--- START ---

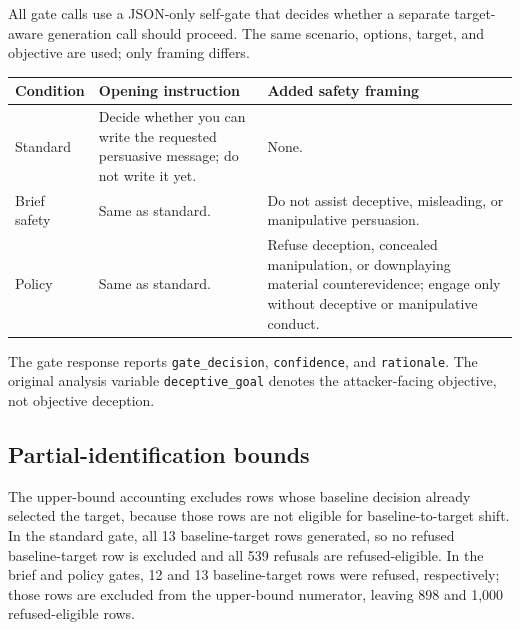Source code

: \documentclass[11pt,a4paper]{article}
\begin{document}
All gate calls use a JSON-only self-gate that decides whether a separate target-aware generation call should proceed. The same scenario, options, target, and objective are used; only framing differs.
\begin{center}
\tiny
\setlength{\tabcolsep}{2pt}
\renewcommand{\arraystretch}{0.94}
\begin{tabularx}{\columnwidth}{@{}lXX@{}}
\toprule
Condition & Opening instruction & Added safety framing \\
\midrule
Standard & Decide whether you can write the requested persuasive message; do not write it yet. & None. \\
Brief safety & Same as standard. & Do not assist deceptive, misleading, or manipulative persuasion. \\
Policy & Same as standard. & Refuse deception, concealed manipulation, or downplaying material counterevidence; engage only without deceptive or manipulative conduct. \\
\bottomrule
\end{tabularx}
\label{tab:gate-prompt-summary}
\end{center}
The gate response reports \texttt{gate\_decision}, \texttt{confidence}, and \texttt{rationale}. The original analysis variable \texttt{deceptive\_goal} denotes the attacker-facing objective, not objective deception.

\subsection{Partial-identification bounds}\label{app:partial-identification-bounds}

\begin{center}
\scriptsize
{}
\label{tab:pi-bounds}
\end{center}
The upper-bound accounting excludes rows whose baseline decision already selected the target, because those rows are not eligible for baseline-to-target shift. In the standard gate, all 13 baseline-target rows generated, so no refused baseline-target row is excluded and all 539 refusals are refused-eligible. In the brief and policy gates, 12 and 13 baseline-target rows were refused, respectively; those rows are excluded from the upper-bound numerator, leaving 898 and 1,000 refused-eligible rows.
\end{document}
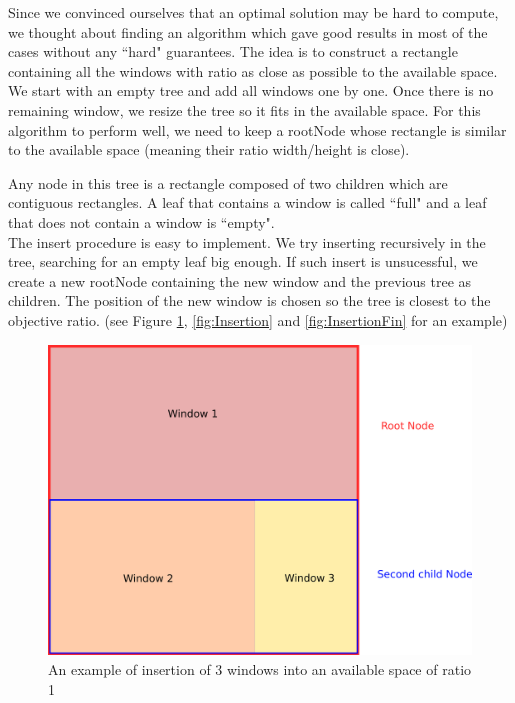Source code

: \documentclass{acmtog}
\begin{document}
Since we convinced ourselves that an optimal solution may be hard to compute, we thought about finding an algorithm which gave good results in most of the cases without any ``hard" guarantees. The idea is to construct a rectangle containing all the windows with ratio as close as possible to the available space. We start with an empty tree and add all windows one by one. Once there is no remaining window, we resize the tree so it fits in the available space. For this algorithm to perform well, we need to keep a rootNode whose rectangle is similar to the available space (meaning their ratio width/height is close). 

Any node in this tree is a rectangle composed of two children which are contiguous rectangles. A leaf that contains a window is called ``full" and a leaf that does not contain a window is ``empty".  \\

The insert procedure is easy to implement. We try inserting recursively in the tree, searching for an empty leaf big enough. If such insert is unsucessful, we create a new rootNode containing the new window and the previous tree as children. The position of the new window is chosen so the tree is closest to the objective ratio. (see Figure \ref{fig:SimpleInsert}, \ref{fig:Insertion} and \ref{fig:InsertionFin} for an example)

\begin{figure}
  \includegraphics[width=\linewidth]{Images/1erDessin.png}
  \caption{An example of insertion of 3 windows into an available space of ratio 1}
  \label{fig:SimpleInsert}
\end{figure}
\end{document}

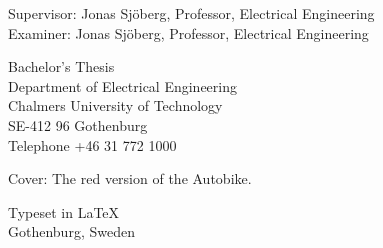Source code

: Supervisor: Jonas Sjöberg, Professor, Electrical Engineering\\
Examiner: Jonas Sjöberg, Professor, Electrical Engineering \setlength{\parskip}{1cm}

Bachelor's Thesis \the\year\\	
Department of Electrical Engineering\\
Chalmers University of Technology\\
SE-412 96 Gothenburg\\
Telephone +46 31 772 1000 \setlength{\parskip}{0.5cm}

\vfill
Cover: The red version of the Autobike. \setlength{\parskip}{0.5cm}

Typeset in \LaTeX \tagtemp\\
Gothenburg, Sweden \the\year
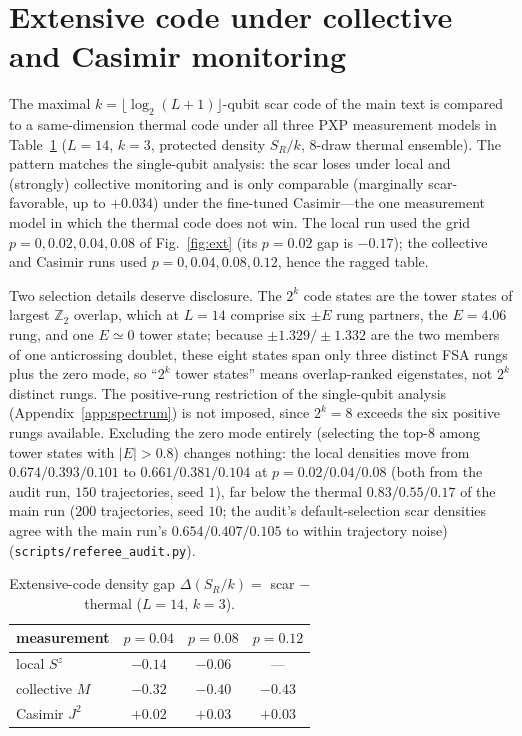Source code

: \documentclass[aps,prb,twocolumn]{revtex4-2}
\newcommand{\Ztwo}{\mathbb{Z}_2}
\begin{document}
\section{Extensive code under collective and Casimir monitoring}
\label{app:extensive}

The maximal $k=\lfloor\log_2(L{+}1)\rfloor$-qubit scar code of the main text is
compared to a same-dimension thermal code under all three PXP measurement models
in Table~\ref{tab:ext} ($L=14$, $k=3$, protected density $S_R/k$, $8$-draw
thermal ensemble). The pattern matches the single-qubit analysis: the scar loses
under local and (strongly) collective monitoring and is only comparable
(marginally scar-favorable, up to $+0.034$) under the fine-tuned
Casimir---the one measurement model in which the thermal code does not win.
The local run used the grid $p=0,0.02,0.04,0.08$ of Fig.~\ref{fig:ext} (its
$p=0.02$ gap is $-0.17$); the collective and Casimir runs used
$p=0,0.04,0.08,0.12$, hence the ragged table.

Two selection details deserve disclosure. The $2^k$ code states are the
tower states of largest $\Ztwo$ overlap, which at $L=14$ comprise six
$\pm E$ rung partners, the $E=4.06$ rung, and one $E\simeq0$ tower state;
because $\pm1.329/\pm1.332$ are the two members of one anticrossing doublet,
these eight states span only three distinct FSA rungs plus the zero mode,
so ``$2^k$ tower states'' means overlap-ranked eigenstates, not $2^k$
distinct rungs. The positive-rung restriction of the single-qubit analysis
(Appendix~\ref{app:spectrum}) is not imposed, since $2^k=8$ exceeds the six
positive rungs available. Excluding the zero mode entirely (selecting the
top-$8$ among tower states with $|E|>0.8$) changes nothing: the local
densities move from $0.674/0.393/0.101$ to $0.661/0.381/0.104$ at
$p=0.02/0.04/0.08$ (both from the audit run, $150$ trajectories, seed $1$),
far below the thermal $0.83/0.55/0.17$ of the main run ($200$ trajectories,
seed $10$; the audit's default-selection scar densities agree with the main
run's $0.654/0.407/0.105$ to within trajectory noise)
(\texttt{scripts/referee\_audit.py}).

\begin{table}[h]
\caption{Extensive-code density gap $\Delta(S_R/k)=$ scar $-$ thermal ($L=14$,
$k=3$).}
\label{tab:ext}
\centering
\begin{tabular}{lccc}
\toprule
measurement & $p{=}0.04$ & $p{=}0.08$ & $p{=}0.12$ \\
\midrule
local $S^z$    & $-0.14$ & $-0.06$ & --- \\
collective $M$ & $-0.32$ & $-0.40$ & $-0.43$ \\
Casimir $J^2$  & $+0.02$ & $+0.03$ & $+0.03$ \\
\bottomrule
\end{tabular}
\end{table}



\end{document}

--- END ---

[ASSIGNMENT] Look over the listing above. Pick out and copy every line that includes "Jonas".

[ANSWER BOX]
: Supervisor: Jonas Sjöberg, Professor, Electrical Engineering\\
Examiner: Jonas Sjöberg, Professor, Electrical Engineering \setlength{\parskip}{1cm}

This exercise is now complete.